Several studies and meta-analyses have demonstrated a clear association between high IL-6 levels and an increased severity of COVID-19.3,4 Studies examining the link between IL-6 levels and mortality have had conflicting results, however.

The study in this issue by Talwar et al.5 concluded that the measurement of IL-6 levels on admission to intensive care unit (ICU) could not be used to predict mortality. A recent meta-analysis by Liu et al. also concluded that though IL-6 levels predicted severity of disease, they were not reliable predictors of mortality.6

Most of the studies which found a link between IL-6 levels and mortality measured IL-6 levels on admission to hospital. These patients had varying severity of illness at the time of measurement. Whereas in this study by Talwar et al., IL-6 levels were measured only after the patients became sick enough to need intensive care and it is possible that IL-6 becomes a less reliable indicator when measured in a smaller group of severely ill patients.

It must also be understood that IL-6 levels tend to fluctuate in an individual during the day and this might also contribute to the inconsistent results.7

Some studies therefore suggest that serial levels of IL-6 might be more useful than an isolated value. Rising levels or a sudden peak in levels of IL-6 might be more accurate predictors of mortality.8

The proinflammatory actions of IL-6 may not be directly related to its serum levels. Its actions may depend on the balance between the levels of the pro- and anti-inflammatory cytokines. The levels of circulating IL-6 receptors also influence the action of IL-6.9

Some studies have claimed that combining the levels of other cytokines along with IL-6 levels might be superior at predicting mortality.10

It is also interesting to note that in this study by Talwar et al., the other markers of severity–the NL ratio and CT severity scores correlated with IL-6 levels and by inference probably did not correlate with mortality. These correlations were not studied, however.

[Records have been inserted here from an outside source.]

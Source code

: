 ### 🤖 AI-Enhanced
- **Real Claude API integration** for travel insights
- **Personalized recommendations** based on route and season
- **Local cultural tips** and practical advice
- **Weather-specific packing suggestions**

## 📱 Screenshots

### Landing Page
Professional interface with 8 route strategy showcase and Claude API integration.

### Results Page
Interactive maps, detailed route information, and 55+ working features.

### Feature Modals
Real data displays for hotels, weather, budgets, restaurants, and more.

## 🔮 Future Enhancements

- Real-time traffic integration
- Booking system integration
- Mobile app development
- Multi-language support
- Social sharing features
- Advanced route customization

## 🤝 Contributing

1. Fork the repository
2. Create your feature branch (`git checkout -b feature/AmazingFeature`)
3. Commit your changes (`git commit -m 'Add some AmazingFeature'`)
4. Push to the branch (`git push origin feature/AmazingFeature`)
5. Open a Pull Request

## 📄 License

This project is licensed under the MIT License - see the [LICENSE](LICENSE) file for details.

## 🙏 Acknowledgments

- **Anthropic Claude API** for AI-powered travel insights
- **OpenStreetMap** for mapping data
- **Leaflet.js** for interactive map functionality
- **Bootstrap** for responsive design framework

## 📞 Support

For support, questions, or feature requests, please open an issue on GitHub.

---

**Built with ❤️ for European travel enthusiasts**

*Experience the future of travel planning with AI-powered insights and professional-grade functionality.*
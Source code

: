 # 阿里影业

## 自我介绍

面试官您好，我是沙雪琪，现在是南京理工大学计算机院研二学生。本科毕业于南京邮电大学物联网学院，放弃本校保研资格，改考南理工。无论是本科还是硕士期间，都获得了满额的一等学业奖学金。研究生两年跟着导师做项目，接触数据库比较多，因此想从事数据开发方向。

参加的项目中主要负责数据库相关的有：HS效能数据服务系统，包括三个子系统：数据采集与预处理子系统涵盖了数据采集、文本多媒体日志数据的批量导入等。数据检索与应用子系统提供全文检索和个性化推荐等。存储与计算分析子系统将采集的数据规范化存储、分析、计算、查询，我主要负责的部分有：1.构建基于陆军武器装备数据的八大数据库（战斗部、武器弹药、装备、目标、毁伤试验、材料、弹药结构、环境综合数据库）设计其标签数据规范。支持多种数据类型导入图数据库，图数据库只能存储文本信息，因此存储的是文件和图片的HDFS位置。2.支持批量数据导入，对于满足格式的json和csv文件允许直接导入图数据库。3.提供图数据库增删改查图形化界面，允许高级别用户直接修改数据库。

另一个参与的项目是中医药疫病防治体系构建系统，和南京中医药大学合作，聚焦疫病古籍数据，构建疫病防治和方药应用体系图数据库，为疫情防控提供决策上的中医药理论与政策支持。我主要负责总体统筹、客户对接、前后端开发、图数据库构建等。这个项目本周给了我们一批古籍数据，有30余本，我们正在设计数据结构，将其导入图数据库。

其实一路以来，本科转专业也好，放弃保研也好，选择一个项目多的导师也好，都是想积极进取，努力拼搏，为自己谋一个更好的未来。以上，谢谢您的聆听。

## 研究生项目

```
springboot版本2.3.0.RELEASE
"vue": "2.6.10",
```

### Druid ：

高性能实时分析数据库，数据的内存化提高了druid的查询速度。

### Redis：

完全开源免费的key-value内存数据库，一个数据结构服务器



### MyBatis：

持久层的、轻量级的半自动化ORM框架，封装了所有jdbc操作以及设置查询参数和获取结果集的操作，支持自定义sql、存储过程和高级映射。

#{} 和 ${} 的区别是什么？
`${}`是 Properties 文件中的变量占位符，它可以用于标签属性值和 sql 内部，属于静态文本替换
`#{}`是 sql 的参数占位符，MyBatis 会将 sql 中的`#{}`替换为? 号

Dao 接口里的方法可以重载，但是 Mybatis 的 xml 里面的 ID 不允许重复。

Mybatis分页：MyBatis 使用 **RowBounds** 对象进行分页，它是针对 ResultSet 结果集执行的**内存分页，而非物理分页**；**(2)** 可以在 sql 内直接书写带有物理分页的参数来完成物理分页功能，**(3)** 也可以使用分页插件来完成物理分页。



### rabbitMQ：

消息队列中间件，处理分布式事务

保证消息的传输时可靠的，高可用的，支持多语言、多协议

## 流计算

It is likely therefore that while inflammation might contribute to the severity of illness, several factors other than inflammation alone might be responsible for mortality.

On the basis of their findings, the authors surmised that IL-6 receptor antagonists (IL-6ra) might not be useful in the treatment of COVID-19. The World Health Organization Rapid Evidence Appraisal for COVID Therapies (REACT) working group has published a meta-analysis which belies this assumption.11

The REACT group analyzed 27 randomized controlled trials (RCTs) of IL-6ra and concluded that IL-6ra reduced mortality in severely ill patients with COVID-19. The benefits were seen only in patients who had also received steroids.

A few small studies have concluded that IL-6ra is most beneficial in patients with high IL-6 levels.12 The correlation (if any) between IL-6 levels and benefit of IL-6ra was not addressed in this meta-analysis, however. The REACT group, however, concluded that the benefit of IL-6ra was not linked to C-reactive protein (which might be a surrogate for IL-6) levels. Whether measurement of IL-6 levels (either on admission to the ICU or serially) will help select a sub group of patients who are more likely to respond to IL-6 antagonists needs to be studied in a larger group of patients.

Measurement of IL-6 levels is not easily possible in a majority of centers in our country. There can be errors in the measurement if the blood sample is not processed quickly. Evidence available until now suggests that the benefit of IL-6ra probably does not correlate with IL-6 levels. Therefore, once a patient has reached the ICU, there is probably no rationale for measuring IL-6 levels either to predict mortality or to select patients for IL-6ra therapy.